YOUR OBJECTIVE: Please give back, word for word, only the lines starting at the one containing "### AI Integration" and ending at the one containing "## Development Tools" within the material below.

RECORDS TO PROCESS:

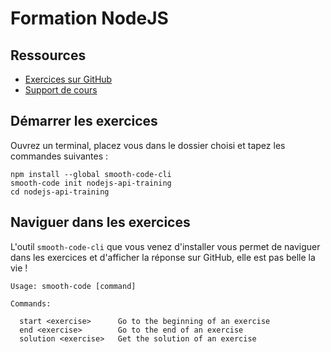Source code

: # Formation NodeJS

## Ressources

* [Exercices sur GitHub](https://github.com/smooth-code/nodejs-api-training)
* [Support de cours](https://goo.gl/F25exC)

## Démarrer les exercices

Ouvrez un terminal, placez vous dans le dossier choisi et tapez les commandes suivantes :

```
npm install --global smooth-code-cli
smooth-code init nodejs-api-training
cd nodejs-api-training
```

## Naviguer dans les exercices

L'outil `smooth-code-cli` que vous venez d'installer vous permet de naviguer dans les exercices et d'afficher la réponse sur GitHub, elle est pas belle la vie !

```
Usage: smooth-code [command]

Commands:

  start <exercise>      Go to the beginning of an exercise
  end <exercise>        Go to the end of an exercise
  solution <exercise>   Get the solution of an exercise
```
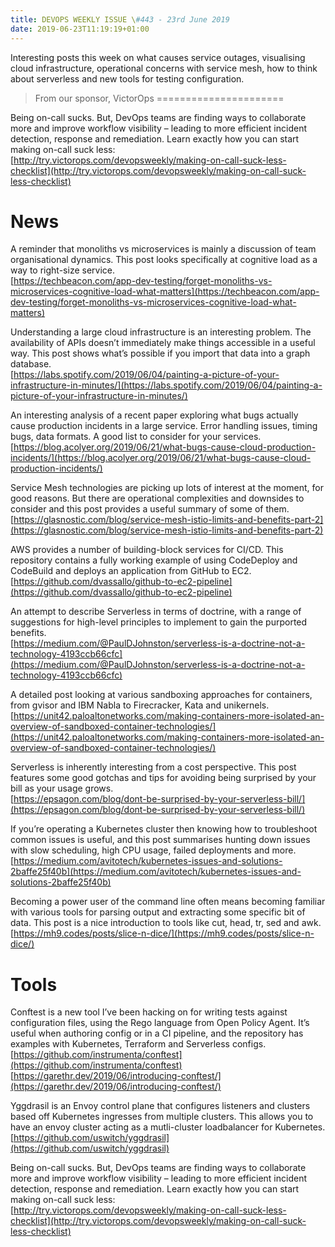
 ```yaml
---
title: DEVOPS WEEKLY ISSUE \#443 - 23rd June 2019 
date: 2019-06-23T11:19:19+01:00
---
```


Interesting posts this week on what causes service outages, visualising cloud infrastructure, operational concerns with service mesh, how to think about serverless and new tools for testing configuration.


>From our sponsor, VictorOps
======================

Being on-call sucks. But, DevOps teams are finding ways to collaborate more and improve workflow visibility – leading to more efficient incident detection, response and remediation. Learn exactly how you can start making on-call suck less:
<br>[http://try.victorops.com/devopsweekly/making-on-call-suck-less-checklist](http://try.victorops.com/devopsweekly/making-on-call-suck-less-checklist)


News
====

A reminder that monoliths vs microservices is mainly a discussion of team organisational dynamics. This post looks specifically at cognitive load as a way to right-size service.
<br>[https://techbeacon.com/app-dev-testing/forget-monoliths-vs-microservices-cognitive-load-what-matters](https://techbeacon.com/app-dev-testing/forget-monoliths-vs-microservices-cognitive-load-what-matters)


Understanding a large cloud infrastructure is an interesting problem. The availability of APIs doesn’t immediately make things accessible in a useful way. This post shows what’s possible if you import that data into a graph database.
<br>[https://labs.spotify.com/2019/06/04/painting-a-picture-of-your-infrastructure-in-minutes/](https://labs.spotify.com/2019/06/04/painting-a-picture-of-your-infrastructure-in-minutes/)


An interesting analysis of a recent paper exploring what bugs actually cause production incidents in a large service. Error handling issues, timing bugs, data formats. A good list to consider for your services.
<br>[https://blog.acolyer.org/2019/06/21/what-bugs-cause-cloud-production-incidents/](https://blog.acolyer.org/2019/06/21/what-bugs-cause-cloud-production-incidents/)


Service Mesh technologies are picking up lots of interest at the moment, for good reasons. But there are operational complexities and downsides to consider and this post provides a useful summary of some of them.
<br>[https://glasnostic.com/blog/service-mesh-istio-limits-and-benefits-part-2](https://glasnostic.com/blog/service-mesh-istio-limits-and-benefits-part-2)

AWS provides a number of building-block services for CI/CD. This repository contains a fully working example of using CodeDeploy and CodeBuild and deploys an application from GitHub to EC2.
<br>[https://github.com/dvassallo/github-to-ec2-pipeline](https://github.com/dvassallo/github-to-ec2-pipeline)


An attempt to describe Serverless in terms of doctrine, with a range of suggestions for high-level principles to implement to gain the purported benefits.
<br>[https://medium.com/@PaulDJohnston/serverless-is-a-doctrine-not-a-technology-4193ccb66cfc](https://medium.com/@PaulDJohnston/serverless-is-a-doctrine-not-a-technology-4193ccb66cfc)


A detailed post looking at various sandboxing approaches for containers, from gvisor and IBM Nabla to Firecracker, Kata and unikernels.
<br>[https://unit42.paloaltonetworks.com/making-containers-more-isolated-an-overview-of-sandboxed-container-technologies/](https://unit42.paloaltonetworks.com/making-containers-more-isolated-an-overview-of-sandboxed-container-technologies/)


Serverless is inherently interesting from a cost perspective. This post features some good gotchas and tips for avoiding being surprised by your bill as your usage grows.
<br>[https://epsagon.com/blog/dont-be-surprised-by-your-serverless-bill/](https://epsagon.com/blog/dont-be-surprised-by-your-serverless-bill/)


If you’re operating a Kubernetes cluster then knowing how to troubleshoot common issues is useful, and this post summarises hunting down issues with slow scheduling, high CPU usage, failed deployments and more.
<br>[https://medium.com/avitotech/kubernetes-issues-and-solutions-2baffe25f40b](https://medium.com/avitotech/kubernetes-issues-and-solutions-2baffe25f40b)


Becoming a power user of the command line often means becoming familiar with various tools for parsing output and extracting some specific bit of data. This post is a nice introduction to tools like cut, head, tr, sed and awk.
<br>[https://mh9.codes/posts/slice-n-dice/](https://mh9.codes/posts/slice-n-dice/)


Tools
=====

Conftest is a new tool I’ve been hacking on for writing tests against configuration files, using the Rego language from Open Policy Agent. It’s useful when authoring config or in a CI pipeline, and the repository has examples with Kubernetes, Terraform and Serverless configs.
<br>[https://github.com/instrumenta/conftest](https://github.com/instrumenta/conftest)
<br>[https://garethr.dev/2019/06/introducing-conftest/](https://garethr.dev/2019/06/introducing-conftest/)


Yggdrasil is an Envoy control plane that configures listeners and clusters based off Kubernetes ingresses from multiple clusters. This allows you to have an envoy cluster acting as a mutli-cluster loadbalancer for Kubernetes.
<br>[https://github.com/uswitch/yggdrasil](https://github.com/uswitch/yggdrasil)


Being on-call sucks. But, DevOps teams are finding ways to collaborate more and improve workflow visibility – leading to more efficient incident detection, response and remediation. Learn exactly how you can start making on-call suck less:
<br>[http://try.victorops.com/devopsweekly/making-on-call-suck-less-checklist](http://try.victorops.com/devopsweekly/making-on-call-suck-less-checklist)



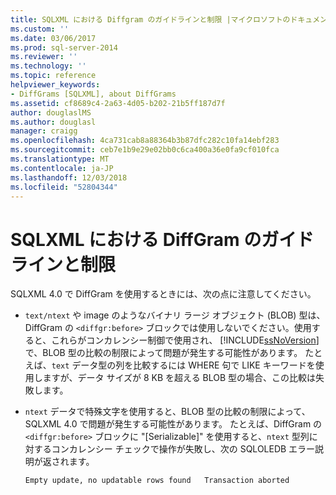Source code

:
 ```yaml
---
title: SQLXML における Diffgram のガイドラインと制限 |マイクロソフトのドキュメント
ms.custom: ''
ms.date: 03/06/2017
ms.prod: sql-server-2014
ms.reviewer: ''
ms.technology: ''
ms.topic: reference
helpviewer_keywords:
- DiffGrams [SQLXML], about DiffGrams
ms.assetid: cf8689c4-2a63-4d05-b202-21b5ff187d7f
author: douglaslMS
ms.author: douglasl
manager: craigg
ms.openlocfilehash: 4ca731cab8a88364b3b87dfc282c10fa14ebf283
ms.sourcegitcommit: ceb7e1b9e29e02bb0c6ca400a36e0fa9cf010fca
ms.translationtype: MT
ms.contentlocale: ja-JP
ms.lasthandoff: 12/03/2018
ms.locfileid: "52804344"
---
```

# <a name="guidelines-and-limitations-of-diffgrams-in-sqlxml"></a>SQLXML における DiffGram のガイドラインと制限
  SQLXML 4.0 で DiffGram を使用するときには、次の点に注意してください。  
  
-   `text/ntext` や image のようなバイナリ ラージ オブジェクト (BLOB) 型は、DiffGram の `<diffgr:before>` ブロックでは使用しないでください。使用すると、これらがコンカレンシー制御で使用され、 [!INCLUDE[ssNoVersion](../../../includes/ssnoversion-md.md)] で、BLOB 型の比較の制限によって問題が発生する可能性があります。 たとえば、`text` データ型の列を比較するには WHERE 句で LIKE キーワードを使用しますが、データ サイズが 8 KB を超える BLOB 型の場合、この比較は失敗します。  
  
-   `ntext` データで特殊文字を使用すると、BLOB 型の比較の制限によって、SQLXML 4.0 で問題が発生する可能性があります。 たとえば、DiffGram の `<diffgr:before>` ブロックに "[Serializable]" を使用すると、`ntext` 型列に対するコンカレンシー チェックで操作が失敗し、次の SQLOLEDB エラー説明が返されます。  
  
    ```  
    Empty update, no updatable rows found   Transaction aborted  
    ```  
  
  
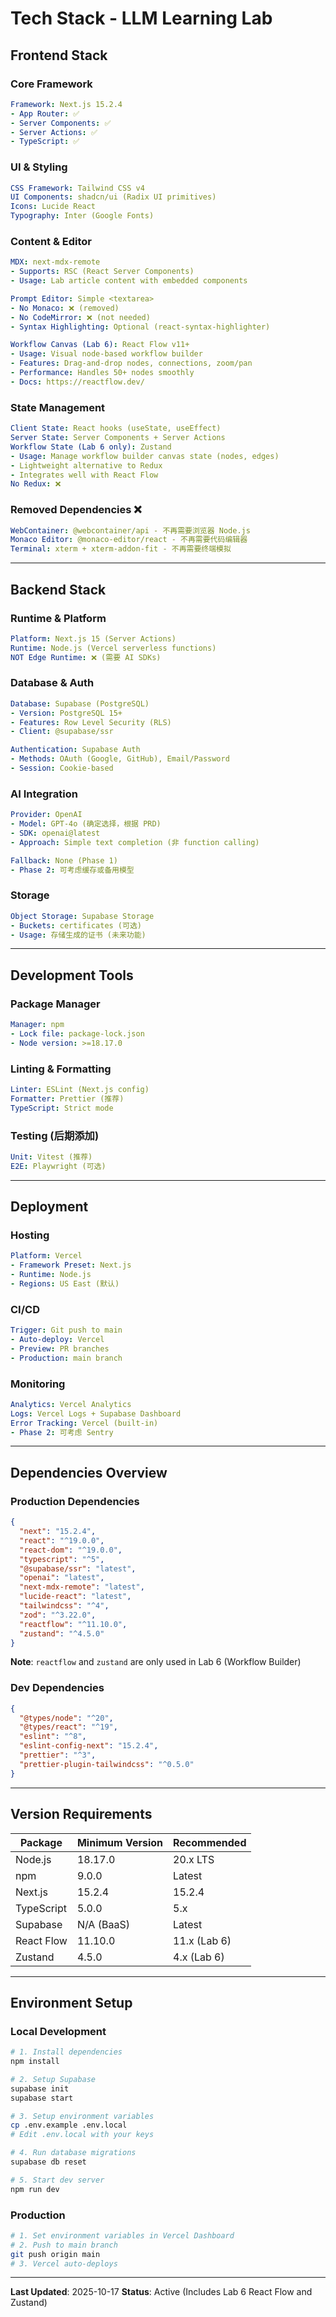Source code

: # Tech Stack - LLM Learning Lab

## Frontend Stack

### Core Framework
```yaml
Framework: Next.js 15.2.4
- App Router: ✅
- Server Components: ✅
- Server Actions: ✅
- TypeScript: ✅
```

### UI & Styling
```yaml
CSS Framework: Tailwind CSS v4
UI Components: shadcn/ui (Radix UI primitives)
Icons: Lucide React
Typography: Inter (Google Fonts)
```

### Content & Editor
```yaml
MDX: next-mdx-remote
- Supports: RSC (React Server Components)
- Usage: Lab article content with embedded components

Prompt Editor: Simple <textarea>
- No Monaco: ❌ (removed)
- No CodeMirror: ❌ (not needed)
- Syntax Highlighting: Optional (react-syntax-highlighter)

Workflow Canvas (Lab 6): React Flow v11+
- Usage: Visual node-based workflow builder
- Features: Drag-and-drop nodes, connections, zoom/pan
- Performance: Handles 50+ nodes smoothly
- Docs: https://reactflow.dev/
```

### State Management
```yaml
Client State: React hooks (useState, useEffect)
Server State: Server Components + Server Actions
Workflow State (Lab 6 only): Zustand
- Usage: Manage workflow builder canvas state (nodes, edges)
- Lightweight alternative to Redux
- Integrates well with React Flow
No Redux: ❌
```

### Removed Dependencies ❌
```yaml
WebContainer: @webcontainer/api - 不再需要浏览器 Node.js
Monaco Editor: @monaco-editor/react - 不再需要代码编辑器
Terminal: xterm + xterm-addon-fit - 不再需要终端模拟
```

---

## Backend Stack

### Runtime & Platform
```yaml
Platform: Next.js 15 (Server Actions)
Runtime: Node.js (Vercel serverless functions)
NOT Edge Runtime: ❌ (需要 AI SDKs)
```

### Database & Auth
```yaml
Database: Supabase (PostgreSQL)
- Version: PostgreSQL 15+
- Features: Row Level Security (RLS)
- Client: @supabase/ssr

Authentication: Supabase Auth
- Methods: OAuth (Google, GitHub), Email/Password
- Session: Cookie-based
```

### AI Integration
```yaml
Provider: OpenAI
- Model: GPT-4o (确定选择，根据 PRD)
- SDK: openai@latest
- Approach: Simple text completion (非 function calling)

Fallback: None (Phase 1)
- Phase 2: 可考虑缓存或备用模型
```

### Storage
```yaml
Object Storage: Supabase Storage
- Buckets: certificates (可选)
- Usage: 存储生成的证书 (未来功能)
```

---

## Development Tools

### Package Manager
```yaml
Manager: npm
- Lock file: package-lock.json
- Node version: >=18.17.0
```

### Linting & Formatting
```yaml
Linter: ESLint (Next.js config)
Formatter: Prettier (推荐)
TypeScript: Strict mode
```

### Testing (后期添加)
```yaml
Unit: Vitest (推荐)
E2E: Playwright (可选)
```

---

## Deployment

### Hosting
```yaml
Platform: Vercel
- Framework Preset: Next.js
- Runtime: Node.js
- Regions: US East (默认)
```

### CI/CD
```yaml
Trigger: Git push to main
- Auto-deploy: Vercel
- Preview: PR branches
- Production: main branch
```

### Monitoring
```yaml
Analytics: Vercel Analytics
Logs: Vercel Logs + Supabase Dashboard
Error Tracking: Vercel (built-in)
- Phase 2: 可考虑 Sentry
```

---

## Dependencies Overview

### Production Dependencies
```json
{
  "next": "15.2.4",
  "react": "^19.0.0",
  "react-dom": "^19.0.0",
  "typescript": "^5",
  "@supabase/ssr": "latest",
  "openai": "latest",
  "next-mdx-remote": "latest",
  "lucide-react": "latest",
  "tailwindcss": "^4",
  "zod": "^3.22.0",
  "reactflow": "^11.10.0",
  "zustand": "^4.5.0"
}
```

**Note**: `reactflow` and `zustand` are only used in Lab 6 (Workflow Builder)

### Dev Dependencies
```json
{
  "@types/node": "^20",
  "@types/react": "^19",
  "eslint": "^8",
  "eslint-config-next": "15.2.4",
  "prettier": "^3",
  "prettier-plugin-tailwindcss": "^0.5.0"
}
```

---

## Version Requirements

| Package | Minimum Version | Recommended |
|---------|----------------|-------------|
| Node.js | 18.17.0 | 20.x LTS |
| npm | 9.0.0 | Latest |
| Next.js | 15.2.4 | 15.2.4 |
| TypeScript | 5.0.0 | 5.x |
| Supabase | N/A (BaaS) | Latest |
| React Flow | 11.10.0 | 11.x (Lab 6) |
| Zustand | 4.5.0 | 4.x (Lab 6) |

---

## Environment Setup

### Local Development
```bash
# 1. Install dependencies
npm install

# 2. Setup Supabase
supabase init
supabase start

# 3. Setup environment variables
cp .env.example .env.local
# Edit .env.local with your keys

# 4. Run database migrations
supabase db reset

# 5. Start dev server
npm run dev
```

### Production
```bash
# 1. Set environment variables in Vercel Dashboard
# 2. Push to main branch
git push origin main
# 3. Vercel auto-deploys
```

---

**Last Updated**: 2025-10-17
**Status**: Active (Includes Lab 6 React Flow and Zustand)
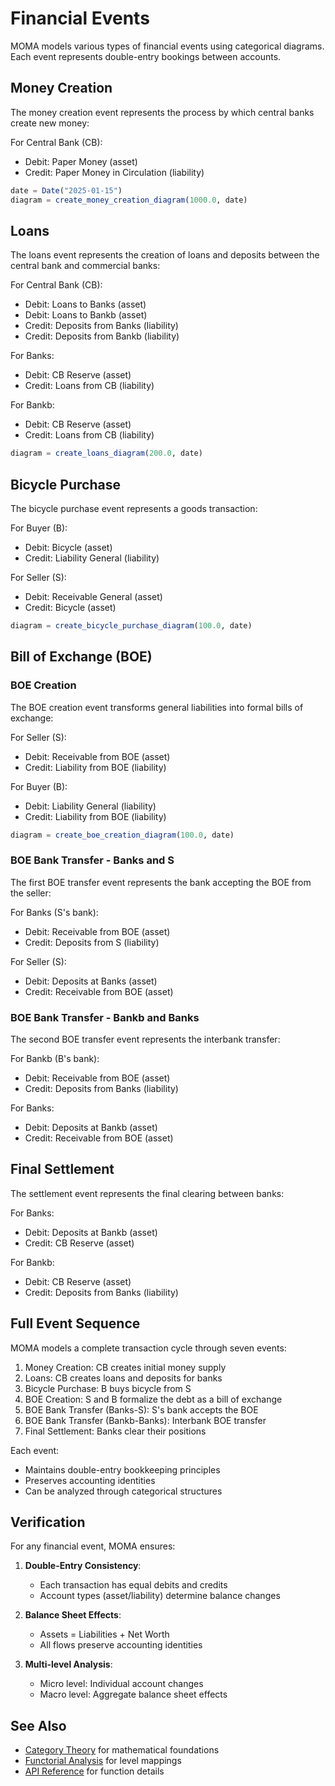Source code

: # Financial Events

MOMA models various types of financial events using categorical diagrams. Each event represents double-entry bookings between accounts.

## Money Creation

The money creation event represents the process by which central banks create new money:

For Central Bank (CB):
- Debit: Paper Money (asset)
- Credit: Paper Money in Circulation (liability)

```julia
date = Date("2025-01-15")
diagram = create_money_creation_diagram(1000.0, date)
```

## Loans

The loans event represents the creation of loans and deposits between the central bank and commercial banks:

For Central Bank (CB):
- Debit: Loans to Banks (asset)
- Debit: Loans to Bankb (asset)
- Credit: Deposits from Banks (liability)
- Credit: Deposits from Bankb (liability)

For Banks:
- Debit: CB Reserve (asset)
- Credit: Loans from CB (liability)

For Bankb:
- Debit: CB Reserve (asset)
- Credit: Loans from CB (liability)

```julia
diagram = create_loans_diagram(200.0, date)
```

## Bicycle Purchase

The bicycle purchase event represents a goods transaction:

For Buyer (B):
- Debit: Bicycle (asset)
- Credit: Liability General (liability)

For Seller (S):
- Debit: Receivable General (asset)
- Credit: Bicycle (asset)

```julia
diagram = create_bicycle_purchase_diagram(100.0, date)
```

## Bill of Exchange (BOE)

### BOE Creation

The BOE creation event transforms general liabilities into formal bills of exchange:

For Seller (S):
- Debit: Receivable from BOE (asset)
- Credit: Liability from BOE (liability)

For Buyer (B):
- Debit: Liability General (liability)
- Credit: Liability from BOE (liability)

```julia
diagram = create_boe_creation_diagram(100.0, date)
```

### BOE Bank Transfer - Banks and S

The first BOE transfer event represents the bank accepting the BOE from the seller:

For Banks (S's bank):
- Debit: Receivable from BOE (asset)
- Credit: Deposits from S (liability)

For Seller (S):
- Debit: Deposits at Banks (asset)
- Credit: Receivable from BOE (asset)

### BOE Bank Transfer - Bankb and Banks

The second BOE transfer event represents the interbank transfer:

For Bankb (B's bank):
- Debit: Receivable from BOE (asset)
- Credit: Deposits from Banks (liability)

For Banks:
- Debit: Deposits at Bankb (asset)
- Credit: Receivable from BOE (asset)

## Final Settlement

The settlement event represents the final clearing between banks:

For Banks:
- Debit: Deposits at Bankb (asset)
- Credit: CB Reserve (asset)

For Bankb:
- Debit: CB Reserve (asset)
- Credit: Deposits from Banks (liability)

## Full Event Sequence

MOMA models a complete transaction cycle through seven events:

1. Money Creation: CB creates initial money supply
2. Loans: CB creates loans and deposits for banks
3. Bicycle Purchase: B buys bicycle from S
4. BOE Creation: S and B formalize the debt as a bill of exchange
5. BOE Bank Transfer (Banks-S): S's bank accepts the BOE
6. BOE Bank Transfer (Bankb-Banks): Interbank BOE transfer
7. Final Settlement: Banks clear their positions

Each event:
- Maintains double-entry bookkeeping principles
- Preserves accounting identities
- Can be analyzed through categorical structures

## Verification

For any financial event, MOMA ensures:

1. **Double-Entry Consistency**:
   - Each transaction has equal debits and credits
   - Account types (asset/liability) determine balance changes

2. **Balance Sheet Effects**:
   - Assets = Liabilities + Net Worth
   - All flows preserve accounting identities

3. **Multi-level Analysis**:
   - Micro level: Individual account changes
   - Macro level: Aggregate balance sheet effects

## See Also

- [Category Theory](category.md) for mathematical foundations
- [Functorial Analysis](functors.md) for level mappings
- [API Reference](../api/events.md) for function details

RESULT BELOW:
### AI Integration
```yaml
Provider: OpenAI
- Model: GPT-4o (确定选择，根据 PRD)
- SDK: openai@latest
- Approach: Simple text completion (非 function calling)

Fallback: None (Phase 1)
- Phase 2: 可考虑缓存或备用模型
```

### Storage
```yaml
Object Storage: Supabase Storage
- Buckets: certificates (可选)
- Usage: 存储生成的证书 (未来功能)
```

---

## Development Tools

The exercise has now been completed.